The regulation of reproductive technologies in the United Kingdom falls under the Human Fertilization and Embryology Act (HFE Act) (1990), which covers, among other techniques, in vitro fertilization and donor insemination, but does not address PGD or PND specifically. Under the HFE Act, consent from egg donors is required for the creation of embryos and for any purpose for which oocytes might be used. Under U.K. laws, access to reproductive genetic testing is available to couples (heterosexual or homosexual) as well as to single women. Any infringements of the HFE Act constitute a criminal act resulting in imprisonment, the imposition of fines, or the revocation of licenses.

Regarding PGD and PND, the U.K. has adopted a mixed public-private approach that implicitly permits the two procedures. The HFE Act created the HFE Authority (HFEA), a national regulatory agency with the power to issue licenses and monitor clinics that carry out reproductive genetic testing. Under its Code of Practice (2003), all research projects must seek approval from a “properly constituted ethics committee” before applying to the HFEA for a license. The HFEA Code of Practice also sets out minimum standards for centers performing genetic testing and requires that they limit their determination of carrier status to inherited recessive disorders.

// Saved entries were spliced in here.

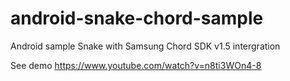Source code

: android-snake-chord-sample
==========================

Android sample Snake with Samsung Chord SDK v1.5 intergration

See demo https://www.youtube.com/watch?v=n8ti3WOn4-8
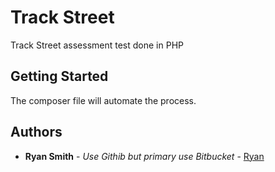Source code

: # Track Street

Track Street assessment test done in PHP

## Getting Started

The composer file will automate the process.


## Authors

* **Ryan Smith** - *Use Githib but primary use Bitbucket* - [Ryan](https://github.com/itsjstme/)
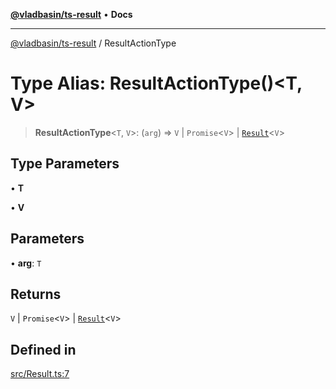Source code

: [**@vladbasin/ts-result**](../README.md) • **Docs**

***

[@vladbasin/ts-result](../globals.md) / ResultActionType

# Type Alias: ResultActionType()\<T, V\>

> **ResultActionType**\<`T`, `V`\>: (`arg`) => `V` \| `Promise`\<`V`\> \| [`Result`](../classes/Result.md)\<`V`\>

## Type Parameters

• **T**

• **V**

## Parameters

• **arg**: `T`

## Returns

`V` \| `Promise`\<`V`\> \| [`Result`](../classes/Result.md)\<`V`\>

## Defined in

[src/Result.ts:7](https://github.com/vladbasin/ts-result/blob/b4c983b7b4ec06247e6468dfc2ec284523a320b1/src/Result.ts#L7)
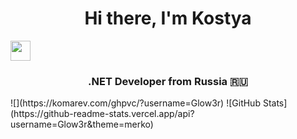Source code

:<h1 align="center">Hi there, I'm Kostya</h1> 
<img src="https://github.com/blackcater/blackcater/raw/main/images/Hi.gif" height="32"/></h1>
<h3 align="center">.NET Developer from Russia 🇷🇺</h3>
![](https://komarev.com/ghpvc/?username=Glow3r)
![GitHub Stats](https://github-readme-stats.vercel.app/api?username=Glow3r&theme=merko)
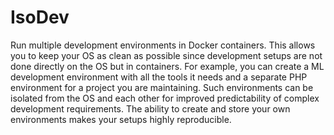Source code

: # IsoDev
Run multiple development environments in Docker containers. This allows you to keep your OS as clean as possible since development setups are not done directly on the OS but in containers. For example, you can create a ML development environment with all the tools it needs and a separate PHP environment for a project you are maintaining. Such environments can be isolated from the OS and each other for improved predictability of complex development requirements. The ability to create and store your own environments makes your setups highly reproducible.
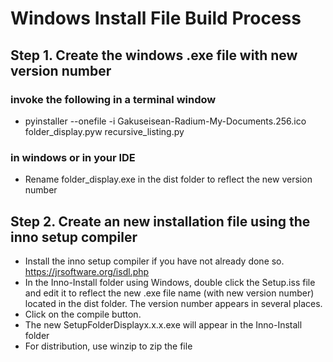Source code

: # Windows Install File Build Process
## Step 1. Create the windows .exe file with new version number
### invoke the following in a terminal window
* pyinstaller --onefile -i Gakuseisean-Radium-My-Documents.256.ico folder_display.pyw recursive_listing.py
### in windows or in your IDE
* Rename folder_display.exe in the dist folder to reflect the new version number
## Step 2. Create an new installation file using the inno setup compiler
* Install the inno setup compiler if you have not already done so. https://jrsoftware.org/isdl.php
* In the Inno-Install folder using Windows, double click the Setup.iss file and edit it to reflect the new .exe file name (with new version number) located in the dist folder. The version number appears in several places.
* Click on the compile button. 
* The new SetupFolderDisplayx.x.x.exe will appear in the Inno-Install folder
* For distribution, use winzip to zip the file
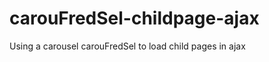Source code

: carouFredSel-childpage-ajax
===========================

Using a carousel carouFredSel to load child pages in ajax
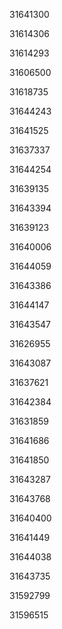 31641300

31614306

31614293

31606500

31618735

31644243

31641525

31637337

31644254

31639135

31643394

31639123

31640006

31644059

31643386

31644147

31643547

31626955

31643087

31637621

31642384

31631859

31641686

31641850

31643287

31643768

31640400

31641449

31644038

31643735

31592799

31596515


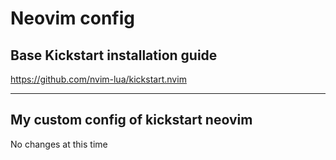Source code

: # Neovim config

## Base Kickstart installation guide
https://github.com/nvim-lua/kickstart.nvim

***

## My custom config of kickstart neovim
No changes at this time

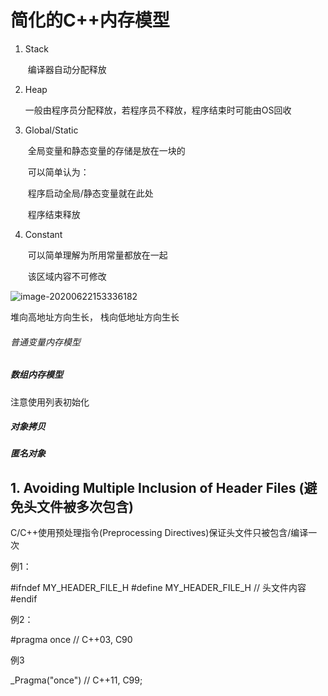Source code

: # 简化的C++内存模型

1. Stack

   ​	编译器自动分配释放

2. Heap

   ​	一般由程序员分配释放，若程序员不释放，程序结束时可能由OS回收

3. Global/Static

   ​	全局变量和静态变量的存储是放在一块的

   ​	可以简单认为：

   ​			程序启动全局/静态变量就在此处

   ​			程序结束释放

4. Constant

   ​	可以简单理解为所用常量都放在一起

   ​	该区域内容不可修改

![image-20200622153336182](C:\Users\Dase\AppData\Roaming\Typora\typora-user-images\image-20200622153336182.png)

堆向高地址方向生长， 栈向低地址方向生长



###### 普通变量内存模型



##### 数组内存模型



注意使用列表初始化



##### 对象拷贝

##### 匿名对象





## 1. Avoiding Multiple Inclusion of Header Files (避免头文件被多次包含)

 

C/C++使用预处理指令(Preprocessing Directives)保证头文件只被包含/编译一次

 

例1：

\#ifndef MY_HEADER_FILE_H
 \#define MY_HEADER_FILE_H
 //  头文件内容
 \#endif

 

例2：

\#pragma once    // C++03, C90

 

例3

_Pragma("once") // C++11, C99;
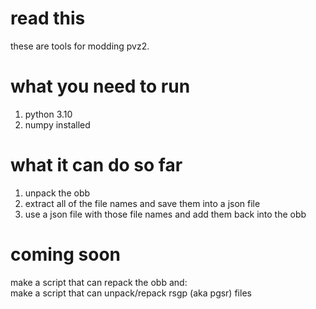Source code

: # read this
these are tools for modding pvz2.  
# what you need to run
1. python 3.10  
2. numpy installed
# what it can do so far  
1. unpack the obb  
2. extract all of the file names and save them into a json file
3. use a json file with those file names and add them back into the obb  
# coming soon
make a script that can repack the obb and:  
make a script that can unpack/repack rsgp (aka pgsr) files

The HFEA explicitly prohibits sex selection of embryos for social or cultural reasons as well as the use of sperm-sorting techniques for sex selection. In 2003 the HFEA published recommendations proposing that current legislation permitting sex selection to avoid sex-linked disorders should continue. It further recommended that gender selection through sperm sorting should be regulated in the U.K.

According to the Consultation Document of PGD (2000) of the HFEA and the Advisory Committee on Genetic Testing (ACGT), PGD is not acceptable for testing “social or psychological characteristics, normal physical variations, or any other conditions which are not associated with disability or a serious medical condition.” PGD should, however, be accessible to individuals who have a known family history of serious genetic disorders. Neither the HFEA nor the ACGT have adopted a list enumerating which conditions constitute “serious genetic disorders,” leaving clinical teams and patients to decide. Concerning fetal abnormalities, centers applying the Royal College of Obstetricians and Gynaecologists (RCOG)’s criteria for termination of pregnancy limit the use of PND to cases where there is precise diagnosis and “substantial risk” of “serious handicap.”

The Department of Health enacted the “Guiding Principles for Commissioners of NHS” which state the reasons for requesting PGD, including “patients with chromosomal disorders” and “couples at risk of transmitting serious genetic disorders to their offspring.” The principles recommend that priority be on cases where the risk of the offspring being affected by a disorder is greater than 10 percent.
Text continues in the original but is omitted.